We get along better with producers than with directors really because they are the ones who slave away for years to get a thing made. Directors are the stars of the show but it's the producers who gets things made.
Harness: What is the best way to develop a script'
Purvis: We work mostly with the producer and the director on the development of a script. We don't work with the development people. Sometimes I feel that people never really know when to stop developing. It's sometimes a lot to do with choosing the right time to make the film.
Wade: I agree. You get to a point where the script is good and you can work a hell of a lot more on it and it will only get a little bit better or it could lose what it had.
Purvis: When it starts going down, it is hard to get it back.
Wade: I think that's right. Sometimes a script can be overdeveloped. Yesterday I accidentally found a draft of Johnny English - draft number seven - and it was really funny, you could have shot that version. And yet that was a mid-point. And everyone is striving to make a masterpiece. Our experience at the moment, with Barbarella which we're doing with Robert Rodriguez, is interesting.
Purvis: He works very quickly.
Wade: And [producer] Dino De Laurentiis wants it to happen quickly, to shoot later this year and release it next year. There's fantastic momentum on the project and everything is happening very quickly.
Purvis: Let Him Have It was written in three weeks. If you have a clear idea of what you're doing, it shouldn't take that long. If you planned it out and researched it, with a little bit of luck
Harness: You're doing the Barbarella remake. You did The Italian Job remake. And you got offered a number of other remakes. Getting pigeonholed must be a bit frustrating'
Wade: We got sent spy stuff all the time. There are a couple of projects we want to do that would hopefully change people's perception of us as writers. One is an almost silent movie about Corsican mafia. It's very different from anything we have ever done. But it's about trying to find the time to do it. When you are being paid, you owe it to the people paying you to give them your best.

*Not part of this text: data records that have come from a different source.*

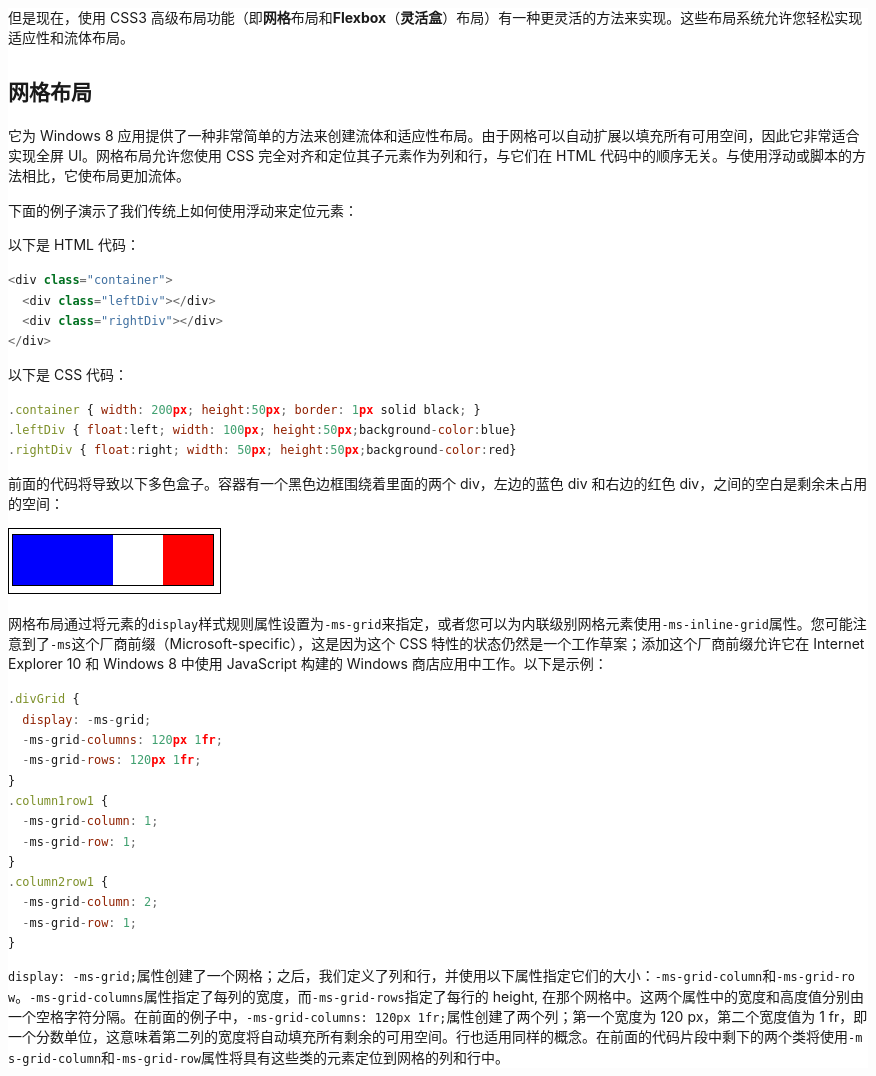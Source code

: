 但是现在，使用 CSS3 高级布局功能（即**网格**布局和**Flexbox**（**灵活盒**）布局）有一种更灵活的方法来实现。这些布局系统允许您轻松实现适应性和流体布局。

## 网格布局

它为 Windows 8 应用提供了一种非常简单的方法来创建流体和适应性布局。由于网格可以自动扩展以填充所有可用空间，因此它非常适合实现全屏 UI。网格布局允许您使用 CSS 完全对齐和定位其子元素作为列和行，与它们在 HTML 代码中的顺序无关。与使用浮动或脚本的方法相比，它使布局更加流体。

下面的例子演示了我们传统上如何使用浮动来定位元素：

以下是 HTML 代码：

```js
<div class="container">
  <div class="leftDiv"></div>
  <div class="rightDiv"></div>
</div>
```

以下是 CSS 代码：

```js
.container { width: 200px; height:50px; border: 1px solid black; }
.leftDiv { float:left; width: 100px; height:50px;background-color:blue}
.rightDiv { float:right; width: 50px; height:50px;background-color:red}
```

前面的代码将导致以下多色盒子。容器有一个黑色边框围绕着里面的两个 div，左边的蓝色 div 和右边的红色 div，之间的空白是剩余未占用的空间：

![网格布局](img/7102EN_02_01.jpg)

网格布局通过将元素的`display`样式规则属性设置为`-ms-grid`来指定，或者您可以为内联级别网格元素使用`-ms-inline-grid`属性。您可能注意到了`-ms`这个厂商前缀（Microsoft-specific），这是因为这个 CSS 特性的状态仍然是一个工作草案；添加这个厂商前缀允许它在 Internet Explorer 10 和 Windows 8 中使用 JavaScript 构建的 Windows 商店应用中工作。以下是示例：

```js
.divGrid {
  display: -ms-grid;
  -ms-grid-columns: 120px 1fr;
  -ms-grid-rows: 120px 1fr;
}
.column1row1 {
  -ms-grid-column: 1;
  -ms-grid-row: 1;
}
.column2row1 {
  -ms-grid-column: 2;
  -ms-grid-row: 1;
}
```

`display: -ms-grid;`属性创建了一个网格；之后，我们定义了列和行，并使用以下属性指定它们的大小：`-ms-grid-column`和`-ms-grid-row`。`-ms-grid-columns`属性指定了每列的宽度，而`-ms-grid-rows`指定了每行的 height, 在那个网格中。这两个属性中的宽度和高度值分别由一个空格字符分隔。在前面的例子中，`-ms-grid-columns: 120px 1fr;`属性创建了两个列；第一个宽度为 120 px，第二个宽度值为 1 fr，即一个分数单位，这意味着第二列的宽度将自动填充所有剩余的可用空间。行也适用同样的概念。在前面的代码片段中剩下的两个类将使用`-ms-grid-column`和`-ms-grid-row`属性将具有这些类的元素定位到网格的列和行中。
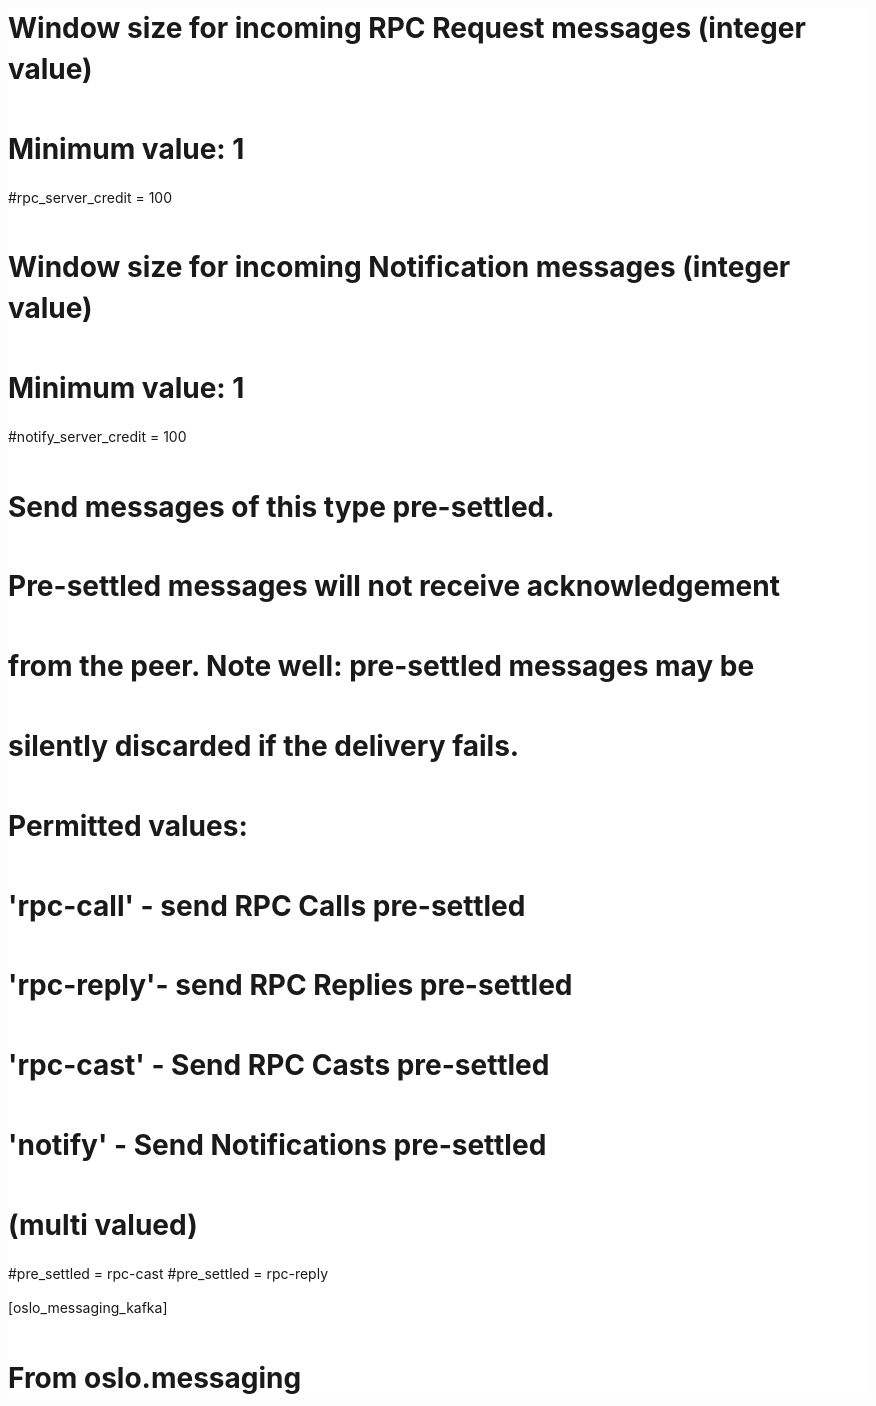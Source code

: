 # Window size for incoming RPC Request messages (integer value)
# Minimum value: 1
#rpc_server_credit = 100

# Window size for incoming Notification messages (integer value)
# Minimum value: 1
#notify_server_credit = 100

# Send messages of this type pre-settled.
# Pre-settled messages will not receive acknowledgement
# from the peer. Note well: pre-settled messages may be
# silently discarded if the delivery fails.
# Permitted values:
# 'rpc-call' - send RPC Calls pre-settled
# 'rpc-reply'- send RPC Replies pre-settled
# 'rpc-cast' - Send RPC Casts pre-settled
# 'notify'   - Send Notifications pre-settled
#  (multi valued)
#pre_settled = rpc-cast
#pre_settled = rpc-reply


[oslo_messaging_kafka]

#
# From oslo.messaging
#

Harness: You co-produced Stoned. Why did you take on that role'
Purvis: We are trying to move into that area, the area where you can tell people what to do.
Wade: It's about being able to have more of a say.
Harness: Did you read a lot of the books around about how to write screenplays'
Purvis: We've never really used any of them.
Wade: We don't know whether we are doing three or five act structure. Those books are useful when you're a bit lost. They're there to keep you going. But I don't think they tell you that much. I didn't want to do the Robert McKee classes because I don't want to pollute my mind with it. Everyone I know who has done them says they're great but if everyone learns the orthodoxy, then everything is measured by it.
Harness: What's the best bit of advice you've picked up'
Purvis: Tony Richardson said you should put films you like into films you write. I don't mean directly lift things. I mean if you liked a particular scene, try to recreate something similar. And that way you don't feel guilty about stealing things. That's why you liked it in the first place.
Wade: We've always thought if you're writing a script and you can't retain the whole thing in your head, then maybe it isn't right. Or if there is a bit you keep forgetting, then maybe it shouldn't be in there. At the beginning, we would slavishly craft descriptive sentences but in the end you're going to rewrite it anyway. You get married to something because you put all that work into it. But suddenly you get that liberated feeling - you ditch it and suddenly everything works. The waste of effort was worth it.
Purvis: But the best advice is 'finish it'. Because you can't start re-writing it unless it's finished.